A lot has changed since then. Billotte’s daily routine hasn’t.
‘Every day I come in, I look around the room. Everything stays the same, and it needs to be what it is: a time-honored, old saloon.’
“Every day I come in, I look around the room. Everything stays the same, and it needs to be what it is: a time-honored, old saloon,” said Billotte, 55, who has a slightly grown-in crew cut, a linebacker’s shoulders and the kind of gentle, unassuming manner that evokes a barkeep in a no-frills, small town tavern, a character in a Frank Capra film. “It’s withstood the last decade of change — the vodka invasion, people drinking double-infused rosemary-sage vodka martinis with a dash of basil oil. There’s a place for the classic cocktails.”
Anyone who’s been behind the stick for a quarter century can, of course, easily rattle off a checklist of the many ways in which what he pours today bears little likeness to what he served in the late 1980s. Wine drinkers fell into one of two camps: burgundy or Chablis. A bar’s craft beer selection was limited to what Sam Adams’s founder Jim Koch was peddling door-to-door. Espresso was a breakfast beverage, not a martini variety. And a cellphone? A thermos-size military instrument.
But from his perch over the past 25 years, Billotte has made far more interesting observations. The Bruins are “nice kids,” he says, and they drink ginger ale — or at least they did when he served the players during the first round of the playoffs leading up to the 2011 Stanley Cup victory. Just one exception: a backup goalie. He drank beer because he knew he wouldn’t be working much the next day, Billotte divulges. American governors and senators opt for any drink over beer, a tidbit he picked up while serving the many lawmakers staying at the hotel during the 2004 Democratic National Convention. And 9/11 was a testament to the power of comfort in anonymous crowds. (He opened early, the bar was packed, nobody spoke for hours, he recalls.)
Despite being the object of several dozen people’s attention for 12 hours at a time on a nightly basis, Billotte does not strike you as the type to relish the spotlight. He’s efficient without being frantic. He’s chatty but without being intrusive. He’s vigilant but subtle.
“I spent 25 years hiding out. I like to stay under the radar,” he says, an attitude that’s hardly typical of today’s mixologists. Sure, he’ll tell you about the tears he’s seen (“always”), the unprintable activity that’s taken place on the leather couches (“it’s not pretty”). He’ll tell you about boisterous post-wedding-reception throngs. But none of those things really faze him like one thing does.

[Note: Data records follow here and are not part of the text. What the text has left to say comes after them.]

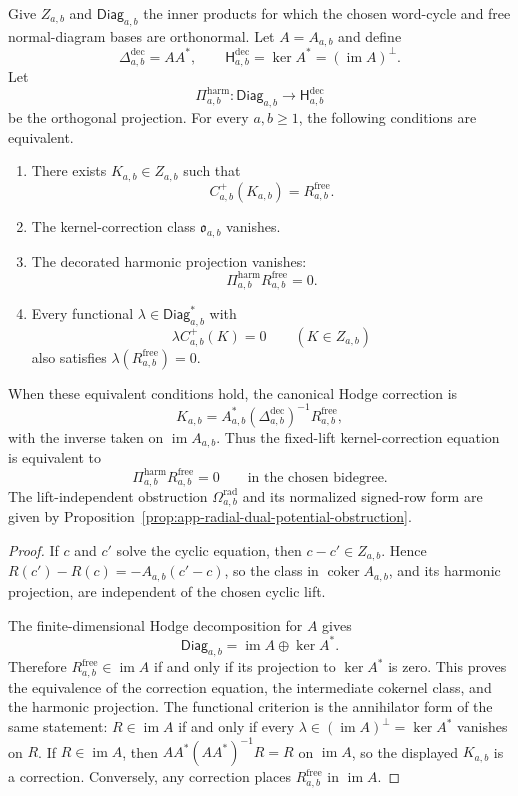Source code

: \begin{stmt}
\label{stmt:app-free-kernel-homotopy-obstruction}
  Give \(Z_{a,b}\) and \(\mathsf{Diag}_{a,b}\) the inner products for
  which the chosen word-cycle and free normal-diagram bases are
  orthonormal.  Let \(A=A_{a,b}\) and define
  \[
    \Delta^{\mathrm{dec}}_{a,b}=AA^*,\qquad
    \mathsf H^{\mathrm{dec}}_{a,b}=\ker A^*
      =(\operatorname{im}A)^\perp .
  \]
  Let
  \[
    \Pi^{\mathrm{harm}}_{a,b}\colon
    \mathsf{Diag}_{a,b}\to\mathsf H^{\mathrm{dec}}_{a,b}
  \]
  be the orthogonal projection.  For every \(a,b\geq1\), the following
  conditions are equivalent.
  \begin{enumerate}
    \item There exists \(K_{a,b}\in Z_{a,b}\) such that
      \[
        C^+_{a,b}(K_{a,b})=R^{\mathrm{free}}_{a,b}.
      \]
    \item The kernel-correction class \(\mathfrak o_{a,b}\) vanishes.
    \item The decorated harmonic projection vanishes:
      \[
        \Pi^{\mathrm{harm}}_{a,b}R^{\mathrm{free}}_{a,b}=0.
      \]
    \item Every functional
      \(\lambda\in\mathsf{Diag}_{a,b}^{*}\) with
      \[
        \lambda C^+_{a,b}(K)=0\qquad(K\in Z_{a,b})
      \]
      also satisfies \(\lambda(R^{\mathrm{free}}_{a,b})=0\).
  \end{enumerate}
  When these equivalent conditions hold, the canonical Hodge correction is
  \[
    K_{a,b}=
    A_{a,b}^{*}(\Delta^{\mathrm{dec}}_{a,b})^{-1}
    R^{\mathrm{free}}_{a,b},
  \]
  with the inverse taken on \(\operatorname{im}A_{a,b}\).  Thus the
  fixed-lift kernel-correction equation is equivalent to
  \[
    \Pi^{\mathrm{harm}}_{a,b}R^{\mathrm{free}}_{a,b}=0
    \qquad\text{in the chosen bidegree.}
  \]
  The lift-independent obstruction
  \(\Omega^{\mathrm{rad}}_{a,b}\) and its normalized signed-row form
  are given by
  Proposition~\ref{prop:app-radial-dual-potential-obstruction}.
\end{stmt}

\begin{proof}
  If \(c\) and \(c'\) solve the cyclic equation, then
  \(c-c'\in Z_{a,b}\).  Hence
  \(R(c')-R(c)=-A_{a,b}(c'-c)\), so the class in
  \(\operatorname{coker}A_{a,b}\), and its harmonic projection, are
  independent of the chosen cyclic lift.

  The finite-dimensional Hodge decomposition for \(A\) gives
  \[
    \mathsf{Diag}_{a,b}=\operatorname{im}A\oplus\ker A^* .
  \]
  Therefore \(R^{\mathrm{free}}_{a,b}\in\operatorname{im}A\) if and
  only if its projection to \(\ker A^*\) is zero.  This proves the
  equivalence of the correction equation, the intermediate cokernel
  class, and the harmonic projection.  The functional criterion is the
  annihilator form of the same statement:
  \(R\in\operatorname{im}A\) if and only if every
  \(\lambda\in(\operatorname{im}A)^\perp=\ker A^*\) vanishes on \(R\).
  If \(R\in\operatorname{im}A\), then
  \(AA^*(AA^*)^{-1}R=R\) on \(\operatorname{im}A\), so the displayed
  \(K_{a,b}\) is a correction.  Conversely, any correction places
  \(R^{\mathrm{free}}_{a,b}\) in \(\operatorname{im}A\).
\end{proof}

“Since it’s a college town, people bring their kids in when they come to Boston to check out BU, BC. Then the kids come in later with their kids. That’s disturbing,” he says, remarking on how quickly the years whiz by.
When Billotte was a sports fanatic kid in South Boston, the plot of land along the water where the Boston Harbor Hotel stands was a dirt parking lot in the shadow of the overpass. His hooligan schoolmates would rip up the parking meters that stood on crooked poles and smash them for the coins. The elevated highway made Atlantic Avenue a grim industrial landscape.
He’d tended bar in Quincy, then got a job as a manager at the Embassy Suites on Soldiers Field Road. (It’s now the DoubleTree). He opened Scullers Jazz Club. But when the hotel company built a new outpost on the water, he figured it’d be a good opportunity to jump back behind the stick. Good thing, in retrospect. He never presumed pouring pints and Scotch-on-the-rocks would all but guarantee job security. After all, people drink through recessions.
But no matter how long the tenure, every-day aggravations never cease. “I was a one-armed hanger back there,” he says of a recent busy night when he was pivoting left and right to grab a wine glass here, a bottle of Scotch there, and pull a pint further down. “And that dishwasher,” he says with a sigh. “I’m gonna blow it up!”